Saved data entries
▶

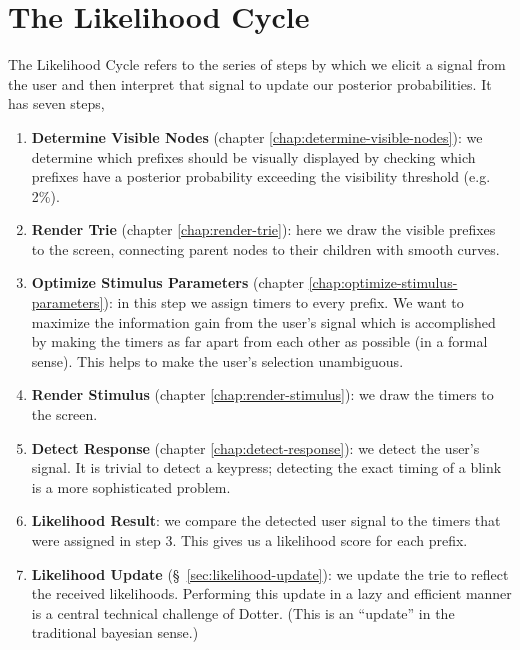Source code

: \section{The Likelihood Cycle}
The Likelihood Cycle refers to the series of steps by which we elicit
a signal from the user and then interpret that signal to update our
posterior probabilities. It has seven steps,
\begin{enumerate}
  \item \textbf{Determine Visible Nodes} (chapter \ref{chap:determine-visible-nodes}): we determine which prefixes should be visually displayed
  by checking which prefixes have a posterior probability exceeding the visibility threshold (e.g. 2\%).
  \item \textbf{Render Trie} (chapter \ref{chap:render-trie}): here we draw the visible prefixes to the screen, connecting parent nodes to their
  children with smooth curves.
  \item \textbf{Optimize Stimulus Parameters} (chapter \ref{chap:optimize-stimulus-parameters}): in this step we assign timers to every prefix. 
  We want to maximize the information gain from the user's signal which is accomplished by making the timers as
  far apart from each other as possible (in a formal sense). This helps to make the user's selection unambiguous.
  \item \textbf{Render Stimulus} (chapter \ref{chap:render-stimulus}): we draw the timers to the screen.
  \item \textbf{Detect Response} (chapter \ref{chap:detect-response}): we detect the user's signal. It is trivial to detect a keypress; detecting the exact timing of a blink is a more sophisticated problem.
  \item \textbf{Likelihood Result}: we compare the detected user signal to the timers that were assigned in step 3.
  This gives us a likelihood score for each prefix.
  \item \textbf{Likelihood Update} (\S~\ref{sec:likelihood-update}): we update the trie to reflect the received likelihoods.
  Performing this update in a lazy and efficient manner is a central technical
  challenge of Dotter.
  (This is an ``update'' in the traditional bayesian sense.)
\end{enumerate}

◀

## WHAT YOU SHOULD DO
When you transcribe these entries, keep every word exact and drop the pictures.

## THE ANSWER
Source code

: \section{The Likelihood Cycle}
The Likelihood Cycle refers to the series of steps by which we elicit
a signal from the user and then interpret that signal to update our
posterior probabilities. It has seven steps,
\begin{enumerate}
  \item \textbf{Determine Visible Nodes} (chapter \ref{chap:determine-visible-nodes}): we determine which prefixes should be visually displayed
  by checking which prefixes have a posterior probability exceeding the visibility threshold (e.g. 2\%).
  \item \textbf{Render Trie} (chapter \ref{chap:render-trie}): here we draw the visible prefixes to the screen, connecting parent nodes to their
  children with smooth curves.
  \item \textbf{Optimize Stimulus Parameters} (chapter \ref{chap:optimize-stimulus-parameters}): in this step we assign timers to every prefix. 
  We want to maximize the information gain from the user's signal which is accomplished by making the timers as
  far apart from each other as possible (in a formal sense). This helps to make the user's selection unambiguous.
  \item \textbf{Render Stimulus} (chapter \ref{chap:render-stimulus}): we draw the timers to the screen.
  \item \textbf{Detect Response} (chapter \ref{chap:detect-response}): we detect the user's signal. It is trivial to detect a keypress; detecting the exact timing of a blink is a more sophisticated problem.
  \item \textbf{Likelihood Result}: we compare the detected user signal to the timers that were assigned in step 3.
  This gives us a likelihood score for each prefix.
  \item \textbf{Likelihood Update} (\S~\ref{sec:likelihood-update}): we update the trie to reflect the received likelihoods.
  Performing this update in a lazy and efficient manner is a central technical
  challenge of Dotter.
  (This is an ``update'' in the traditional bayesian sense.)
\end{enumerate}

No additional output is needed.